• **Task details**
A word-for-word transcription of every record is needed.
====== Data for review ======
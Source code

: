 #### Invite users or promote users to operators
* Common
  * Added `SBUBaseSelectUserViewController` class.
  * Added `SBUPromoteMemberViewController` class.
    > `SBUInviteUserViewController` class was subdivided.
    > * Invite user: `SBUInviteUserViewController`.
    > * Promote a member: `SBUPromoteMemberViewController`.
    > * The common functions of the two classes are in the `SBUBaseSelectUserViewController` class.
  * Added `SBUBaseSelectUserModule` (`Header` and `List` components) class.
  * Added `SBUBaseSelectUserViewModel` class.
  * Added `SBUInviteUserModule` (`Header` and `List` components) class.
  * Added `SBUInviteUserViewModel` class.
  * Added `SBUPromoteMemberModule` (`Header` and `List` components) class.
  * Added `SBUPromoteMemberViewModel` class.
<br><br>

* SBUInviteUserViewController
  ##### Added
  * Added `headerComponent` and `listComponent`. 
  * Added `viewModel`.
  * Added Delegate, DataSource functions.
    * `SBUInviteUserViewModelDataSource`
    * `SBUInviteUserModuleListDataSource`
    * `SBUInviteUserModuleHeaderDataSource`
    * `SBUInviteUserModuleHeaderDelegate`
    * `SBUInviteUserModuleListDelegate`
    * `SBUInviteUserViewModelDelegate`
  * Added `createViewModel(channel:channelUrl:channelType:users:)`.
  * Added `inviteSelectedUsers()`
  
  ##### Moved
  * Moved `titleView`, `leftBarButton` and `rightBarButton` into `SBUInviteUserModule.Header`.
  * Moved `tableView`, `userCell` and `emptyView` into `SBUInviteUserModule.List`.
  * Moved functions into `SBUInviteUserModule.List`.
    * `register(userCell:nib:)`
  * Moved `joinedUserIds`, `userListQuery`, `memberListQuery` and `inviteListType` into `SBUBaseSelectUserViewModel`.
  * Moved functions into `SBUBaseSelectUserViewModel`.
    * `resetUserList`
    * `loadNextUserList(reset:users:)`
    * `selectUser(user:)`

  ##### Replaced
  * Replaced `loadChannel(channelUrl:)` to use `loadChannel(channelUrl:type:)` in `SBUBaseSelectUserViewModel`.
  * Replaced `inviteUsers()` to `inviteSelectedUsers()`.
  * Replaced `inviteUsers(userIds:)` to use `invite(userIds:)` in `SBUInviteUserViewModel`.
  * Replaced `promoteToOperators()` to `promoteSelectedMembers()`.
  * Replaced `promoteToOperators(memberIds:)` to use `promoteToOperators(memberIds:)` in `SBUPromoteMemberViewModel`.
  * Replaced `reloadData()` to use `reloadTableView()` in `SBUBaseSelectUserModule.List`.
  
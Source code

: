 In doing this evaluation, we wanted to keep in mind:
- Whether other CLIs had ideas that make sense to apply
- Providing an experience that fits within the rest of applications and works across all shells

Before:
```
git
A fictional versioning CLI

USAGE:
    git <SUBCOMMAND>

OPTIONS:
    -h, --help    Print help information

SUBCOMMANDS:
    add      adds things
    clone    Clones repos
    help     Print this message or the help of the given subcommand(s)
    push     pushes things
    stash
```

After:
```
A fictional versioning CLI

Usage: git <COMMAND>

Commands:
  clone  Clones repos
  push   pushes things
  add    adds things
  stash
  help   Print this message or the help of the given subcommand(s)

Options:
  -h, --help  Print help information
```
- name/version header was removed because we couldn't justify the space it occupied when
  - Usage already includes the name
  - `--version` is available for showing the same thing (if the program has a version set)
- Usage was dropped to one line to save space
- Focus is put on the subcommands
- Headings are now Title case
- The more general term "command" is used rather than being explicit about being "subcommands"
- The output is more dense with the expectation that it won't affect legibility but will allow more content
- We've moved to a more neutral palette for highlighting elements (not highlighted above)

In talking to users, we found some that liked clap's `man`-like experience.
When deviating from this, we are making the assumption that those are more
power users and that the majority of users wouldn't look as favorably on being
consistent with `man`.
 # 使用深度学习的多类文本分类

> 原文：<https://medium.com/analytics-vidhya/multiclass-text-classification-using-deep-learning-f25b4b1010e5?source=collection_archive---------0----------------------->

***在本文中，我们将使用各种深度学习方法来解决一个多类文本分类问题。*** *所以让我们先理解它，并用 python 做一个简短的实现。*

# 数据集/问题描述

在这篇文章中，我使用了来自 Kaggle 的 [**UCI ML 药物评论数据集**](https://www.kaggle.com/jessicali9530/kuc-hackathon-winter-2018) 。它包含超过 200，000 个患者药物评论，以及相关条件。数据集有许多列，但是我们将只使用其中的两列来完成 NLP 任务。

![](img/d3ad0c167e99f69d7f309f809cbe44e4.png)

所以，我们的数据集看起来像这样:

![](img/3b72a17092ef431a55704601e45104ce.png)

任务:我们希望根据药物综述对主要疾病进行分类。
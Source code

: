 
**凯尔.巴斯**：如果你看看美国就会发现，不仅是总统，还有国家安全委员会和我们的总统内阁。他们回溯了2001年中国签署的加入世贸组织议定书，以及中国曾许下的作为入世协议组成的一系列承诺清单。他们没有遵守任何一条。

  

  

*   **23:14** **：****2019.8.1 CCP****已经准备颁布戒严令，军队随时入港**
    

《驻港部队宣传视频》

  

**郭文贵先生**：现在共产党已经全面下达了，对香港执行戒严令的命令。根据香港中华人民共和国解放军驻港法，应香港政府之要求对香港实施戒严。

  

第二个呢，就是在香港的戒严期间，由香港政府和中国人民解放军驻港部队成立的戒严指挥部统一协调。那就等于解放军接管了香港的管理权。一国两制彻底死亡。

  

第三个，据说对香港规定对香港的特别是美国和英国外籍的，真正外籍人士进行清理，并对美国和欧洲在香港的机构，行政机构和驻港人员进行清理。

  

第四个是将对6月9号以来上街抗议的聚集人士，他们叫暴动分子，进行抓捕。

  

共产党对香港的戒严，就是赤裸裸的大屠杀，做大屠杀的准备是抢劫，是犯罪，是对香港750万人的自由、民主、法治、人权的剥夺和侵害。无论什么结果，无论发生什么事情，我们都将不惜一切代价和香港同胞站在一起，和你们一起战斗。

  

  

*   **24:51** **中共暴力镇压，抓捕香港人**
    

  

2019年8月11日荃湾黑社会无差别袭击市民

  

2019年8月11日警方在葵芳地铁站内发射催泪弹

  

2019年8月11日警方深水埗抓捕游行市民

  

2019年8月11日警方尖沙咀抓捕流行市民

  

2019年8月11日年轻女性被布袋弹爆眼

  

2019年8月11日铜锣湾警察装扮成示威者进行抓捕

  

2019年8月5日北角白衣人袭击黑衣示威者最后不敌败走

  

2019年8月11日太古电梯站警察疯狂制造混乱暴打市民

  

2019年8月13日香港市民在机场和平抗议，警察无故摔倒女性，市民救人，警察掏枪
======
• **Answer below**
Source code

: #### Invite users or promote users to operators
* Common
  * Added `SBUBaseSelectUserViewController` class.
  * Added `SBUPromoteMemberViewController` class.
    > `SBUInviteUserViewController` class was subdivided.
    > * Invite user: `SBUInviteUserViewController`.
    > * Promote a member: `SBUPromoteMemberViewController`.
    > * The common functions of the two classes are in the `SBUBaseSelectUserViewController` class.
  * Added `SBUBaseSelectUserModule` (`Header` and `List` components) class.
  * Added `SBUBaseSelectUserViewModel` class.
  * Added `SBUInviteUserModule` (`Header` and `List` components) class.
  * Added `SBUInviteUserViewModel` class.
  * Added `SBUPromoteMemberModule` (`Header` and `List` components) class.
  * Added `SBUPromoteMemberViewModel` class.
<br><br>

* SBUInviteUserViewController
  ##### Added
  * Added `headerComponent` and `listComponent`. 
  * Added `viewModel`.
  * Added Delegate, DataSource functions.
    * `SBUInviteUserViewModelDataSource`
    * `SBUInviteUserModuleListDataSource`
    * `SBUInviteUserModuleHeaderDataSource`
    * `SBUInviteUserModuleHeaderDelegate`
    * `SBUInviteUserModuleListDelegate`
    * `SBUInviteUserViewModelDelegate`
  * Added `createViewModel(channel:channelUrl:channelType:users:)`.
  * Added `inviteSelectedUsers()`
  
  ##### Moved
  * Moved `titleView`, `leftBarButton` and `rightBarButton` into `SBUInviteUserModule.Header`.
  * Moved `tableView`, `userCell` and `emptyView` into `SBUInviteUserModule.List`.
  * Moved functions into `SBUInviteUserModule.List`.
    * `register(userCell:nib:)`
  * Moved `joinedUserIds`, `userListQuery`, `memberListQuery` and `inviteListType` into `SBUBaseSelectUserViewModel`.
  * Moved functions into `SBUBaseSelectUserViewModel`.
    * `resetUserList`
    * `loadNextUserList(reset:users:)`
    * `selectUser(user:)`

  ##### Replaced
  * Replaced `loadChannel(channelUrl:)` to use `loadChannel(channelUrl:type:)` in `SBUBaseSelectUserViewModel`.
  * Replaced `inviteUsers()` to `inviteSelectedUsers()`.
  * Replaced `inviteUsers(userIds:)` to use `invite(userIds:)` in `SBUInviteUserViewModel`.
  * Replaced `promoteToOperators()` to `promoteSelectedMembers()`.
  * Replaced `promoteToOperators(memberIds:)` to use `promoteToOperators(memberIds:)` in `SBUPromoteMemberViewModel`.
  * Replaced `reloadData()` to use `reloadTableView()` in `SBUBaseSelectUserModule.List`.
  
Source code

: In doing this evaluation, we wanted to keep in mind:
- Whether other CLIs had ideas that make sense to apply
- Providing an experience that fits within the rest of applications and works across all shells

Before:
```
git
A fictional versioning CLI

USAGE:
    git <SUBCOMMAND>

OPTIONS:
    -h, --help    Print help information

SUBCOMMANDS:
    add      adds things
    clone    Clones repos
    help     Print this message or the help of the given subcommand(s)
    push     pushes things
    stash
```

After:
```
A fictional versioning CLI

Usage: git <COMMAND>

Commands:
  clone  Clones repos
  push   pushes things
  add    adds things
  stash
  help   Print this message or the help of the given subcommand(s)

Options:
  -h, --help  Print help information
```
- name/version header was removed because we couldn't justify the space it occupied when
  - Usage already includes the name
  - `--version` is available for showing the same thing (if the program has a version set)
- Usage was dropped to one line to save space
- Focus is put on the subcommands
- Headings are now Title case
- The more general term "command" is used rather than being explicit about being "subcommands"
- The output is more dense with the expectation that it won't affect legibility but will allow more content
- We've moved to a more neutral palette for highlighting elements (not highlighted above)

In talking to users, we found some that liked clap's `man`-like experience.
When deviating from this, we are making the assumption that those are more
power users and that the majority of users wouldn't look as favorably on being
consistent with `man`.
 # 使用深度学习的多类文本分类

> 原文：<https://medium.com/analytics-vidhya/multiclass-text-classification-using-deep-learning-f25b4b1010e5?source=collection_archive---------0----------------------->

***在本文中，我们将使用各种深度学习方法来解决一个多类文本分类问题。*** *所以让我们先理解它，并用 python 做一个简短的实现。*

# 数据集/问题描述

在这篇文章中，我使用了来自 Kaggle 的 [**UCI ML 药物评论数据集**](https://www.kaggle.com/jessicali9530/kuc-hackathon-winter-2018) 。它包含超过 200，000 个患者药物评论，以及相关条件。数据集有许多列，但是我们将只使用其中的两列来完成 NLP 任务。

![](img/d3ad0c167e99f69d7f309f809cbe44e4.png)

所以，我们的数据集看起来像这样:

![](img/3b72a17092ef431a55704601e45104ce.png)

任务:我们希望根据药物综述对主要疾病进行分类。
Source code

: 
**凯尔.巴斯**：如果你看看美国就会发现，不仅是总统，还有国家安全委员会和我们的总统内阁。他们回溯了2001年中国签署的加入世贸组织议定书，以及中国曾许下的作为入世协议组成的一系列承诺清单。他们没有遵守任何一条。

  

  

*   **23:14** **：****2019.8.1 CCP****已经准备颁布戒严令，军队随时入港**
    

《驻港部队宣传视频》

  

**郭文贵先生**：现在共产党已经全面下达了，对香港执行戒严令的命令。根据香港中华人民共和国解放军驻港法，应香港政府之要求对香港实施戒严。

  

第二个呢，就是在香港的戒严期间，由香港政府和中国人民解放军驻港部队成立的戒严指挥部统一协调。那就等于解放军接管了香港的管理权。一国两制彻底死亡。

  

第三个，据说对香港规定对香港的特别是美国和英国外籍的，真正外籍人士进行清理，并对美国和欧洲在香港的机构，行政机构和驻港人员进行清理。

  

第四个是将对6月9号以来上街抗议的聚集人士，他们叫暴动分子，进行抓捕。

  

共产党对香港的戒严，就是赤裸裸的大屠杀，做大屠杀的准备是抢劫，是犯罪，是对香港750万人的自由、民主、法治、人权的剥夺和侵害。无论什么结果，无论发生什么事情，我们都将不惜一切代价和香港同胞站在一起，和你们一起战斗。

  

  

*   **24:51** **中共暴力镇压，抓捕香港人**
    

  

2019年8月11日荃湾黑社会无差别袭击市民

  

2019年8月11日警方在葵芳地铁站内发射催泪弹

  

2019年8月11日警方深水埗抓捕游行市民

  

2019年8月11日警方尖沙咀抓捕流行市民

  

2019年8月11日年轻女性被布袋弹爆眼

  

2019年8月11日铜锣湾警察装扮成示威者进行抓捕

  

2019年8月5日北角白衣人袭击黑衣示威者最后不敌败走

  

2019年8月11日太古电梯站警察疯狂制造混乱暴打市民

  

2019年8月13日香港市民在机场和平抗议，警察无故摔倒女性，市民救人，警察掏枪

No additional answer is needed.